The bike course is as scenic and beautiful as it is challenging, though it presents nothing worse than what we in Spokane ride every day. In fact, we couldn't help but be distracted by the amazing rock structures, some of which whose shapes and formations reminded me of silly putty and cow pies. The bike course will challenge all of us tomorrow, but driving the run course has instilled just a bit more fear than we would like.

The run course? There are about 3 doomsday hills in it. That's all I'm going to say.

Until I say more, it's just about go-time.


Wednesday, May 1, 2013

Altered gravity = Altered state of mind

Determine that a thing can and shall be done, and then we shall find the way.
-- Abraham Lincoln (1809-1865) 

I sit in the living room, bike fastened snuggly in its box, wetsuit tucked in my suitcase, my Garmin packed safely in my carryon. A funny feeling envelops me as I think about what I thought 2 months ago. February and March still lurk in my mind, those months when my knee would not…stop…hurting. It hurt to walk, it hurt to bend down, it hurt to touch. To run? I didn’t. When my hip began to hurt, too, the only answer looked like a long road of recovery with my ass planted firmly in the couch. Yet St. George 70.3 fell just 8 weeks out on the calendar. To have a race of such difficulty, such challenge, such presentiment breathing down my neck: I cratered.

The physical therapy I sought wasn’t working. The massage and stretching I used stimulated no healing. The prayers I prayed seemed to fall on deaf ears. I missed the Snake River Half Marathon, but traveled down to cheer on friends and ride my bike along the river instead. St. Paddy’s 5-miler came and went, too.

Interestingly enough, an opportunity presented itself in my last clinical internship at B&B Physical Therapy, of all places. In addition to beginning the last of my three rotations (I graduate June 15th …WoooHOOOOOO!), I started running on the AlterG anti-gravity treadmill. I know—if you have read some of my previous posts, you’ve seen me write about it. It has turned around my recovery in such a way that, I have to write about it again.

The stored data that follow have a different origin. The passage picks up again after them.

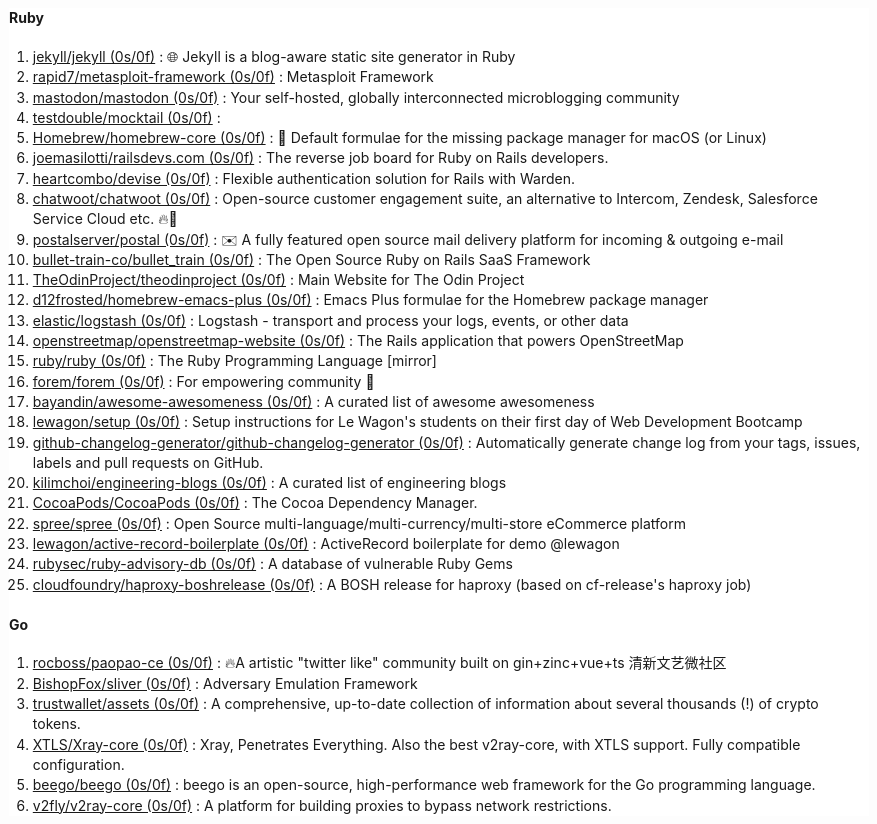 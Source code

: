#### Ruby
1. [jekyll/jekyll (0s/0f)](https://github.com/jekyll/jekyll) : 🌐 Jekyll is a blog-aware static site generator in Ruby
2. [rapid7/metasploit-framework (0s/0f)](https://github.com/rapid7/metasploit-framework) : Metasploit Framework
3. [mastodon/mastodon (0s/0f)](https://github.com/mastodon/mastodon) : Your self-hosted, globally interconnected microblogging community
4. [testdouble/mocktail (0s/0f)](https://github.com/testdouble/mocktail) : 
5. [Homebrew/homebrew-core (0s/0f)](https://github.com/Homebrew/homebrew-core) : 🍻 Default formulae for the missing package manager for macOS (or Linux)
6. [joemasilotti/railsdevs.com (0s/0f)](https://github.com/joemasilotti/railsdevs.com) : The reverse job board for Ruby on Rails developers.
7. [heartcombo/devise (0s/0f)](https://github.com/heartcombo/devise) : Flexible authentication solution for Rails with Warden.
8. [chatwoot/chatwoot (0s/0f)](https://github.com/chatwoot/chatwoot) : Open-source customer engagement suite, an alternative to Intercom, Zendesk, Salesforce Service Cloud etc. 🔥💬
9. [postalserver/postal (0s/0f)](https://github.com/postalserver/postal) : ✉️ A fully featured open source mail delivery platform for incoming & outgoing e-mail
10. [bullet-train-co/bullet_train (0s/0f)](https://github.com/bullet-train-co/bullet_train) : The Open Source Ruby on Rails SaaS Framework
11. [TheOdinProject/theodinproject (0s/0f)](https://github.com/TheOdinProject/theodinproject) : Main Website for The Odin Project
12. [d12frosted/homebrew-emacs-plus (0s/0f)](https://github.com/d12frosted/homebrew-emacs-plus) : Emacs Plus formulae for the Homebrew package manager
13. [elastic/logstash (0s/0f)](https://github.com/elastic/logstash) : Logstash - transport and process your logs, events, or other data
14. [openstreetmap/openstreetmap-website (0s/0f)](https://github.com/openstreetmap/openstreetmap-website) : The Rails application that powers OpenStreetMap
15. [ruby/ruby (0s/0f)](https://github.com/ruby/ruby) : The Ruby Programming Language [mirror]
16. [forem/forem (0s/0f)](https://github.com/forem/forem) : For empowering community 🌱
17. [bayandin/awesome-awesomeness (0s/0f)](https://github.com/bayandin/awesome-awesomeness) : A curated list of awesome awesomeness
18. [lewagon/setup (0s/0f)](https://github.com/lewagon/setup) : Setup instructions for Le Wagon's students on their first day of Web Development Bootcamp
19. [github-changelog-generator/github-changelog-generator (0s/0f)](https://github.com/github-changelog-generator/github-changelog-generator) : Automatically generate change log from your tags, issues, labels and pull requests on GitHub.
20. [kilimchoi/engineering-blogs (0s/0f)](https://github.com/kilimchoi/engineering-blogs) : A curated list of engineering blogs
21. [CocoaPods/CocoaPods (0s/0f)](https://github.com/CocoaPods/CocoaPods) : The Cocoa Dependency Manager.
22. [spree/spree (0s/0f)](https://github.com/spree/spree) : Open Source multi-language/multi-currency/multi-store eCommerce platform
23. [lewagon/active-record-boilerplate (0s/0f)](https://github.com/lewagon/active-record-boilerplate) : ActiveRecord boilerplate for demo @lewagon
24. [rubysec/ruby-advisory-db (0s/0f)](https://github.com/rubysec/ruby-advisory-db) : A database of vulnerable Ruby Gems
25. [cloudfoundry/haproxy-boshrelease (0s/0f)](https://github.com/cloudfoundry/haproxy-boshrelease) : A BOSH release for haproxy (based on cf-release's haproxy job)

#### Go
1. [rocboss/paopao-ce (0s/0f)](https://github.com/rocboss/paopao-ce) : 🔥A artistic "twitter like" community built on gin+zinc+vue+ts 清新文艺微社区
2. [BishopFox/sliver (0s/0f)](https://github.com/BishopFox/sliver) : Adversary Emulation Framework
3. [trustwallet/assets (0s/0f)](https://github.com/trustwallet/assets) : A comprehensive, up-to-date collection of information about several thousands (!) of crypto tokens.
4. [XTLS/Xray-core (0s/0f)](https://github.com/XTLS/Xray-core) : Xray, Penetrates Everything. Also the best v2ray-core, with XTLS support. Fully compatible configuration.
5. [beego/beego (0s/0f)](https://github.com/beego/beego) : beego is an open-source, high-performance web framework for the Go programming language.
6. [v2fly/v2ray-core (0s/0f)](https://github.com/v2fly/v2ray-core) : A platform for building proxies to bypass network restrictions.
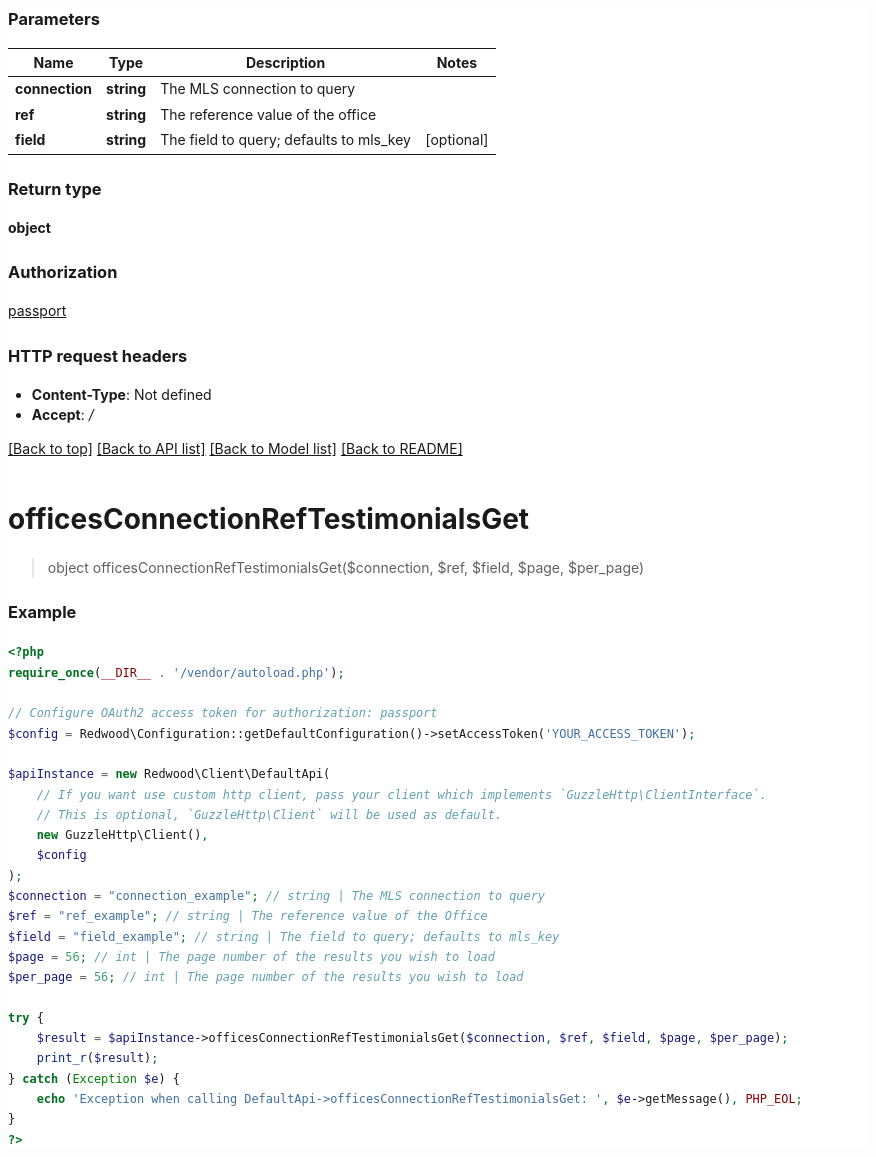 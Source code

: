 ### Parameters

Name | Type | Description  | Notes
------------- | ------------- | ------------- | -------------
 **connection** | **string**| The MLS connection to query |
 **ref** | **string**| The reference value of the office |
 **field** | **string**| The field to query; defaults to mls_key | [optional]

### Return type

**object**

### Authorization

[passport](../../README.md#passport)

### HTTP request headers

 - **Content-Type**: Not defined
 - **Accept**: */*

[[Back to top]](#) [[Back to API list]](../../README.md#documentation-for-api-endpoints) [[Back to Model list]](../../README.md#documentation-for-models) [[Back to README]](../../README.md)

# **officesConnectionRefTestimonialsGet**
> object officesConnectionRefTestimonialsGet($connection, $ref, $field, $page, $per_page)



### Example
```php
<?php
require_once(__DIR__ . '/vendor/autoload.php');

// Configure OAuth2 access token for authorization: passport
$config = Redwood\Configuration::getDefaultConfiguration()->setAccessToken('YOUR_ACCESS_TOKEN');

$apiInstance = new Redwood\Client\DefaultApi(
    // If you want use custom http client, pass your client which implements `GuzzleHttp\ClientInterface`.
    // This is optional, `GuzzleHttp\Client` will be used as default.
    new GuzzleHttp\Client(),
    $config
);
$connection = "connection_example"; // string | The MLS connection to query
$ref = "ref_example"; // string | The reference value of the Office
$field = "field_example"; // string | The field to query; defaults to mls_key
$page = 56; // int | The page number of the results you wish to load
$per_page = 56; // int | The page number of the results you wish to load

try {
    $result = $apiInstance->officesConnectionRefTestimonialsGet($connection, $ref, $field, $page, $per_page);
    print_r($result);
} catch (Exception $e) {
    echo 'Exception when calling DefaultApi->officesConnectionRefTestimonialsGet: ', $e->getMessage(), PHP_EOL;
}
?>
```
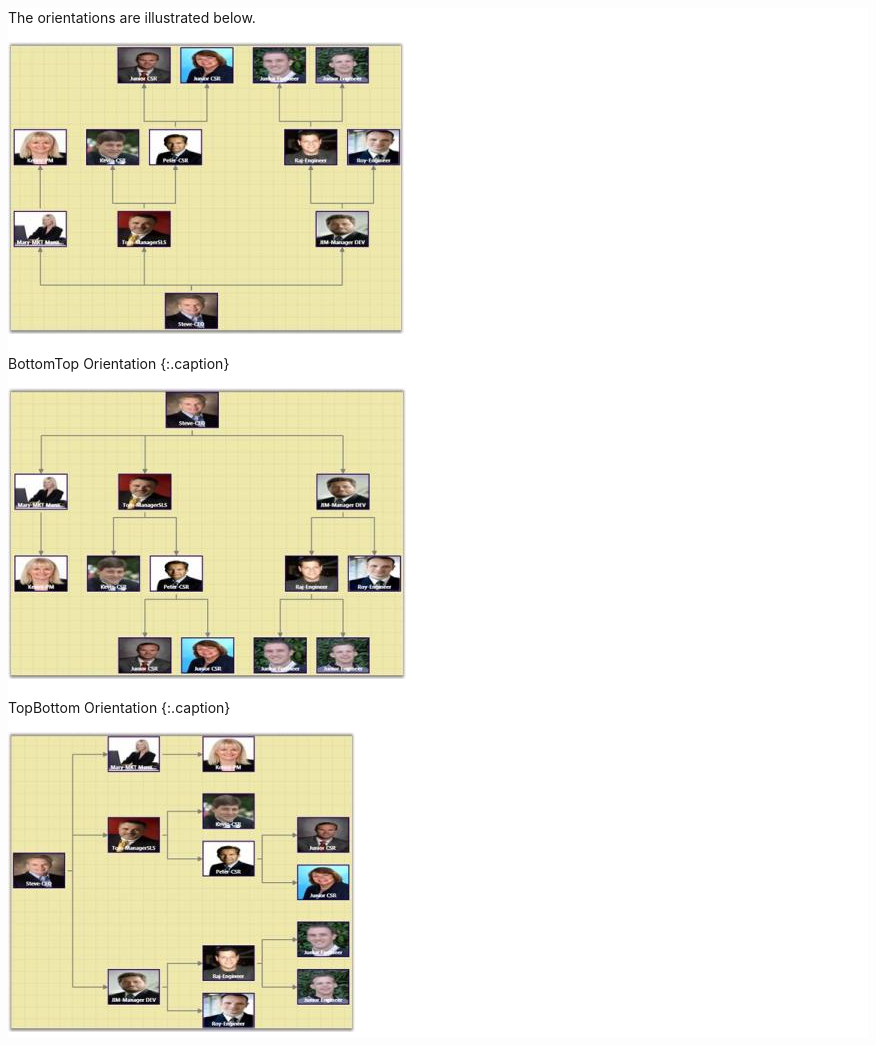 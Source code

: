 The orientations are illustrated below.

![Diagram-Model_img3](Diagram-Model_images/Diagram-Model_img3.jpeg)



BottomTop Orientation
{:.caption}



![Diagram-Model_img4](Diagram-Model_images/Diagram-Model_img4.jpeg)



TopBottom Orientation
{:.caption}



![Diagram-Model_img5](Diagram-Model_images/Diagram-Model_img5.jpeg)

Starting March 25th, my true therapy commenced. I started running at 75% of my body weight, 15-20 minutes each day for the first week. The next week, I added 10-15 minutes to each of my runs, keeping my percent body weight the same. By the third and fourth week, I tinkered around with my body weight, time, and speed. If I ran slower, I increased the percent of my body weight that I carried (moving from running on 75% of my weight to 80%, or 85%). If I ran shorter, but faster, I allowed the AlterG to support a little more of “me.”

If nothing else, playing around with the settings made boring runs on a treadmill on sunny, warm days a little more tolerable. By the first week of April, I had improved to running on 86% of my weight for slow runs. I even logged an 8 x 800 at 10k pace speed workout, something that never would have been feasible had I stepped out onto the track.

You can imagine my excitement. Suddenly, I realized I might actually find myself at the starting line in St. George. Suddenly, the idea of finishing the race overwhelmed my thoughts. Finally, my knee didn’t hurt after I ran. Finally, I felt reassured.

From then on, I progressed my way to running on up to 95% of my weight. I slowly integrated short, slow outside runs into my week, trying to run everyday regardless of where I ran and whether or not my feet landed on a belt with altered gravity or the ground. April 21st, I ran my first long run through Riverside State Park. For over an hour, I enjoyed sunshine, fresh air, good company, and relatively pain-free running for the first time in months. What…a…relief.

Saturday, my goal for St. George appears complicated. I want to race. I want to race smart. I will swim, bike, and run a fine line between competing well and pushing too hard to cause re-injury. I know I can swim. The winds will wrestle me on the bike. The run… Ia successful one will carry me to the finish—running or walking—but NOT limping.